少し長くなってしまいましたが、良いお話です


 永遠に続くのではないか、とは流石に思えない程度には長い夏休みが終わって一か月と少し、あの連日のうだるような暑さが遠い昔のことのように思えるほど気温は低下し、カーディガンは必須、もしかするとブレザーでちょうど良い塩梅なんじゃないか、という具合の日だった。

 秋を一段飛ばしで超えて冬の到来すら感じさせる、しんとした冷たさが漂う廊下から教室に入ると、人の活気もあってか、幾分か暖かかった。

 秋よ、食欲の秋よ、なにゆえ姿をくらましたのか。

 自分の席に座り、傍らに置いた通学鞄から一時間目の授業科目の分を取り出し、机の中に入れていく。小学生の頃は、その日の分の授業教材を全てと、それに加えてお道具箱すら机の中に入れられたけれども、高校でその手は通用しない。いつの間にか、教科書も随分と厚くなった。

 一時間目は数学、一日の始まりにしてはかなりハードだ、数学者ですら朝一番で数学はきっと苦い顔をするに違いない、そんなことを思いつつ教科書を机に入れると、何かとぶつかった感触があった。

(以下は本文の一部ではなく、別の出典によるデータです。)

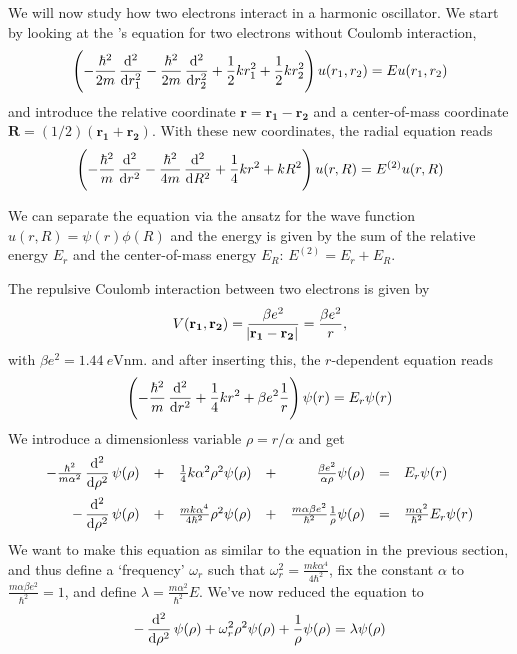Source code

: \documentclass[a4paper]{revtex4}
\begin{document}
We will now study how two electrons interact in a harmonic oscillator. We
start by looking at the \se's equation for two electrons without Coulomb
interaction,
\begin{equation}
  \left(
  -\frac{\hbar^2}{2m}
  \dod[2]{}{r_1}
  -\frac{\hbar^2}{2m}
  \dod[2]{}{r_2}
  + \frac{1}{2} k r_1^2
  + \frac{1}{2} k r_2^2
  \right)
  u(r_1, r_2)
  =
  Eu(r_1, r_2)
\end{equation}
and introduce the relative coordinate $\mathbf{r} = \mathbf{r_1} -
\mathbf{r_2}$ and a center-of-mass coordinate $\mathbf{R} = (1/2)(\mathbf{r_1} +
\mathbf{r_2})$. With these new coordinates, the radial \se equation reads
\begin{equation}
  \left(
  -\frac{\hbar^2}{m}
  \dod[2]{}{r}
  -\frac{\hbar^2}{4m}
  \dod[2]{}{R}
  + \frac{1}{4} k r^2
  + k R^2
  \right)
  u(r, R)
  =
  E^{(2)} u(r, R)
\end{equation}

We can separate the equation via the ansatz for the wave function $u(r, R) =
\psi(r)\phi(R)$ and the energy is given by the sum of the relative energy
$E_r$ and the center-of-mass energy $E_R$: $E^{(2)} = E_r + E_R$.

The repulsive Coulomb interaction between two electrons is given by
\begin{equation}
  V(\mathbf{r_1}, \mathbf{r_2}) =
  \frac{\beta e^2}{\abs{\mathbf{r_1} - \mathbf{r_2}}} =
  \frac{\beta e^2}{r},
\end{equation}
with $\beta e^2 = \SI{1.44}{e\volt\nano\meter}$.
and after inserting this, the $r$-dependent \se{} equation reads
\begin{equation}
  \left(
  -\frac{\hbar^2}{m}
  \dod[2]{}{r}
  + \frac{1}{4} k r^2
  + \beta e^2 \frac{1}{r}
  \right)
  \psi(r)
  =
  E_r \psi(r)
\end{equation}
We introduce a dimensionless variable $\rho = r/\alpha$ and get
\begin{equation*}
  \begin{array}{rlrlrll}
  - \frac{\hbar^2}{m\alpha^2}
  \dod[2]{}{\rho} \psi(\rho)
  &+& \frac{1}{4} k \alpha^2 \rho^2
  \psi(\rho)
  &+& \frac{\beta e^2}{\alpha\rho}
  \psi(\rho)
  &=&
  E_r \psi(r)
  \vspace{0.2cm}
  \\
  -
  \dod[2]{}{\rho} \psi(\rho)
  &+& \frac{mk\alpha^4}{4 \hbar^2} \rho^2
  \psi(\rho)
  &+& \frac{m\alpha\beta e^2}{\hbar^2}
  \frac{1}{\rho}
  \psi(\rho)
  &=&
  \frac{m \alpha^2}{\hbar^2}
  E_r \psi(r)
  \end{array}
\end{equation*}
We want to make this equation as similar to the equation in the previous
section, and thus define a `frequency' $\omega_r$ such that
$\omega_r^2 = \frac{mk\alpha^4}{4 \hbar^2}$, fix the constant $\alpha$ to
$\frac{m\alpha\beta e^2}{\hbar^2} = 1$, and define $\lambda =
\frac{m\alpha^2}{\hbar^2} E$. We've now reduced the \se{} equation to
\begin{equation}
  -
  \dod[2]{}{\rho} \psi(\rho)
  + \omega_r^2 \rho^2 \psi(\rho)
  + \frac{1}{\rho} \psi(\rho)
  =
  \lambda \psi(\rho)
\end{equation}
\end{document}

 この学校では『べん』は校則違反、なんて大げさに禁止にはされていないけれども、それでもバレればちょっとしたお小言を先生からいただくことになる。だから一部のマイルドアウトロー以外はみんな下校時には机の中を空にしておく、そしてその例に漏れず私もそうしている。だからこそ、机の中の先客に不意を突かれた。

 教科書の代わりに手を差し込み、それに触れる。触り心地からして紙のようで、少し厚みがある。

 手を引き抜き、現れたそれを見ると、小さな白い封筒であることがわかった。

 ハートのシールで封がされている。

 ラブレターだ。

 私はそう直感し、咄嗟に封筒を裏返してみると、そこには丸い文字で宛名が書かれていた。


 志波しば鈴奈すずなさんへ


 「へぇ?」


 私の名前は落合おちあい葉月はづきである。そして志波鈴奈とは、私の席の右隣の、私の友達である。

 人生で初のラブレター、漫画でしか見たことないようなあからさまな恋文、それはにわかに私の感情をかき乱し、そしてその感情に思考が追い付く前に、私が部外者であることがわかった。ジェットコースターさながらの乱高下、絶叫も無く。


 「葉月、なにそれ」

 

 一挙に押し寄せてきた情報の本流に戸惑い、封筒を片手に固まっていると、いつの間にか、トイレに寄っていた鈴奈が隣の席に座っていて、私の手元に視線を送っていた。

 志波鈴奈、この手紙の送り主の、意中の相手。


 「あ、ああ、鈴奈、これ、はい」

 「え、わたし?」

 

 ようやく感情と思考の整合がとれてきて、まるで金縛りにでもあったみたいに動かなかった手を動かし、封筒を鈴奈へと差し出した。鈴奈の視線はそれに追従し、数秒の間をあけて、恐る恐るといった風に受け取り、さっき私がしたみたいにハートマークの封、それから裏面の宛名を見た。


 「えぇ~マジっすか?」


 そうして鈴奈は目を細めて笑みを浮かべた。あらぬ誤解が生じていることを察知した私は、慌てて口を開く。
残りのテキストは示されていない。